The Greek military band “Theseus” reportedly dedicated its performance to the composer, and his portrait was placed on the Greek national flag, against the backdrop of the Kremlin.

“Sad news about the death of the great composer hurt the hearts of not only the inhabitants of Greece. Mikis Theodorakis has completed his earthly journey, but his music will live in our hearts, ”it was reported.

https://www.facebook.com/watch/?v=215780460528676

As “Russian Athens” wrote earlier, the brilliant Greek composer Mikis Theodorakis died in her 96th year of life in the capital of Greece in her own apartment.

“I’m not a hero. Heroes die young. I am a citizen who fulfills my duty, ”Mikis Theodorakis once said in an interview. And so it happened. He exhausted his whole life “to the bottom”, leaving this world at the 96th year of his life.

From his apartment on the top floor of a building with huge panoramic windows and a view of the Acropolis, he commented in his own way on everything that worried him: culture, politics, social life.

“How can we live the measured years? You have to taste them, exhausting them (…) ”- said Mikis Theodorakis in an interview, and this was his daily life.

Theodorakis’ works touch the hearts of all peoples, all the oppressed, persecuted on earth. Mikis Theodorakis is a musical genius who made a decisive contribution to the cultural revival of post-war Greece. This cultural contribution has always been intertwined with the struggles and pains of the Greek people (…). The melodies and songs have been nurtured by the great works of leading national poets. In difficult times, in the days of the hard struggle of the country’s people against fascism, against capitalism, imperialist wars and interventions, military coups, he was among the first.
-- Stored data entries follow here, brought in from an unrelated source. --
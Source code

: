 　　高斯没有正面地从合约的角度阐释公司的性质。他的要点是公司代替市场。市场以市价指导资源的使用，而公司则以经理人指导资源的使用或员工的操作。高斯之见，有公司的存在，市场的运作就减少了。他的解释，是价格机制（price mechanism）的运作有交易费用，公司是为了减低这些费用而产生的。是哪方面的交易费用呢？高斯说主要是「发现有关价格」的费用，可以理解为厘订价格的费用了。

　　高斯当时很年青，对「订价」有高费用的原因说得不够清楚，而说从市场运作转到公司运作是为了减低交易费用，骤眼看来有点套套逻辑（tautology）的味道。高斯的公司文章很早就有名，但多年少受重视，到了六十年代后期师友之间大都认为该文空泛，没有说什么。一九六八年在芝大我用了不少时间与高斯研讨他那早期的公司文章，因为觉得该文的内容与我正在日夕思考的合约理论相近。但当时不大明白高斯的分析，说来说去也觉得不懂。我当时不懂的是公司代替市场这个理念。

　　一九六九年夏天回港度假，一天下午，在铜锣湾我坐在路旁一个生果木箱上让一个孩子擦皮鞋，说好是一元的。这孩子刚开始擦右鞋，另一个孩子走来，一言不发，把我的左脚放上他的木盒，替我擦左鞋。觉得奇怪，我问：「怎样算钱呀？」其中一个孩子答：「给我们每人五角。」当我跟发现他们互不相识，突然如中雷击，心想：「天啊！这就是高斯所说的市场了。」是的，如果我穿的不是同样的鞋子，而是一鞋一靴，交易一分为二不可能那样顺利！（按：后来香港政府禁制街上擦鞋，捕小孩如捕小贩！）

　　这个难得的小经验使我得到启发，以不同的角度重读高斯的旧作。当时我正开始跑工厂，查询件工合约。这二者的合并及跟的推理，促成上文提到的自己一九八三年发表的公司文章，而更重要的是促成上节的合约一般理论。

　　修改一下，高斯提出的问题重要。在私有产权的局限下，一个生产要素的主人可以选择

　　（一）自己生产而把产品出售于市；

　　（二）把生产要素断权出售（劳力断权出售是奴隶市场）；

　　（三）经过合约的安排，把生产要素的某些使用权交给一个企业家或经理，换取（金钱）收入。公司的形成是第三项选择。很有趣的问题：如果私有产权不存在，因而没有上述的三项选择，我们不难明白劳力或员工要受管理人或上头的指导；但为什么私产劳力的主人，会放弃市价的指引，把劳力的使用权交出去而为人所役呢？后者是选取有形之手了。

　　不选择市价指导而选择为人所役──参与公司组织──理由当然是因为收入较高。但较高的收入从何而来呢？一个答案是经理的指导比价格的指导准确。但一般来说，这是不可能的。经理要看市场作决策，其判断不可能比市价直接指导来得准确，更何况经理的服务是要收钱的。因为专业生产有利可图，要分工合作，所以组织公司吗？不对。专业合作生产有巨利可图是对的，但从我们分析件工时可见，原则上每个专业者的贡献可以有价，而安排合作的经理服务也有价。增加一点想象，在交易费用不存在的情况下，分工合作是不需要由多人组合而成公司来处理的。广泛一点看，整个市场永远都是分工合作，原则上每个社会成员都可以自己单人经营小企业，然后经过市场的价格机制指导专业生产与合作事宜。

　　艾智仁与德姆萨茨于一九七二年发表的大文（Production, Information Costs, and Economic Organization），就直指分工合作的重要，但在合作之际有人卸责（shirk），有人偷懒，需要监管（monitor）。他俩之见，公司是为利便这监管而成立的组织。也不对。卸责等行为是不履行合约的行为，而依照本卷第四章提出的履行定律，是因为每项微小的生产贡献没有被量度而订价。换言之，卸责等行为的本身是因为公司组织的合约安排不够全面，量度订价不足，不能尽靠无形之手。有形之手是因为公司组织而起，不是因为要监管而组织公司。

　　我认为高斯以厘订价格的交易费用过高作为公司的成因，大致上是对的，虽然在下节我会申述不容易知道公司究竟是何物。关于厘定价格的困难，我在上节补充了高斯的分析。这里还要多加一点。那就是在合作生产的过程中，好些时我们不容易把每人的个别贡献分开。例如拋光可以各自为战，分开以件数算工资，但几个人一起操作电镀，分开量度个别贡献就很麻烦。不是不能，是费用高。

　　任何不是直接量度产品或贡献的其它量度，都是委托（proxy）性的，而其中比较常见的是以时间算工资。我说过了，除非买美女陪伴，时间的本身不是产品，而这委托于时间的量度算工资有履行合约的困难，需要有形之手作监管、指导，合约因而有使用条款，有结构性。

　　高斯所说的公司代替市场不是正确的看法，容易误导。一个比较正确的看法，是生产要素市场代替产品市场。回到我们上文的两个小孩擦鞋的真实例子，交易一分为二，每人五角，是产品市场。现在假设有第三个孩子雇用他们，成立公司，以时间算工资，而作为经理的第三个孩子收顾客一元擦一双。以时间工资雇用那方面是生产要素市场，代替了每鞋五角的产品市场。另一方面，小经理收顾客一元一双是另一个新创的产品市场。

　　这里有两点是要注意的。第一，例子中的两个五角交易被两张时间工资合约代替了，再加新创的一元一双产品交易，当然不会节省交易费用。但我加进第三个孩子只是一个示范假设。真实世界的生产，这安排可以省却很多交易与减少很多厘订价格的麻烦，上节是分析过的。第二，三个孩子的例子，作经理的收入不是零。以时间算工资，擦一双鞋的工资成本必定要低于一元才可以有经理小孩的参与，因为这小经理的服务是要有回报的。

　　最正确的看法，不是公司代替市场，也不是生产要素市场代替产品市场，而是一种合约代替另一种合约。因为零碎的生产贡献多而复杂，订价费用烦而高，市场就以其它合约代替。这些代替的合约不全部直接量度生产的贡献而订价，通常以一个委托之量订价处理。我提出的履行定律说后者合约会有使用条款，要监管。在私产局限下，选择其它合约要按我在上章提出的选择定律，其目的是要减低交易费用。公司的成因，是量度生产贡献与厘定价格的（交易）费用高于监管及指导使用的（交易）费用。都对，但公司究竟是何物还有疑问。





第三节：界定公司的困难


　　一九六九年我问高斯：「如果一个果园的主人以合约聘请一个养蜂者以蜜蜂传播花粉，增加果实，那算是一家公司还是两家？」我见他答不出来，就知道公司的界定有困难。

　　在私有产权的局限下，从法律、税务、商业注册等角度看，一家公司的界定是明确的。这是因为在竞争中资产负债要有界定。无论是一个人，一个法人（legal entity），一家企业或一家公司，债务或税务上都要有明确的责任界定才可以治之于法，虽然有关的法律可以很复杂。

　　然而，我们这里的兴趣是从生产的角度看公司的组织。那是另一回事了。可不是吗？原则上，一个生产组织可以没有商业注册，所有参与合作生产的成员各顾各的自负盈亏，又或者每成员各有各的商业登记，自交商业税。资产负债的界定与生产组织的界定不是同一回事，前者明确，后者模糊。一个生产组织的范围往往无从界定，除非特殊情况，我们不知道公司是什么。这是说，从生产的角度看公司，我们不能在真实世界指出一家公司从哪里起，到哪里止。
Mikis comes from Chios, who conquered the world
Mikis Theodorakis was born in Chios on July 29, 1925. His father, George Theodorakis Bizanachos, came from the village of Galatas (Chania), and his mother, Aspasia Pulakis, was from Chesme (Asia Minor). The parents met in Asia Minor shortly before the Asia Minor Catastrophe. Mikis Theodorakis spent his childhood in various cities of the Greek province such as Mytilene, Ioannina, Argostoli, Pyrgos, Ilia, Patras, and especially Tripoli, Arcadia, due to the frequent travels of his father, a civil servant.

From childhood, the boy showed interest and love for music, he began to compose his first songs, not yet knowing how to play musical instruments. At the age of 17, he organized a choir in the Peloponnesian city of Tripolis.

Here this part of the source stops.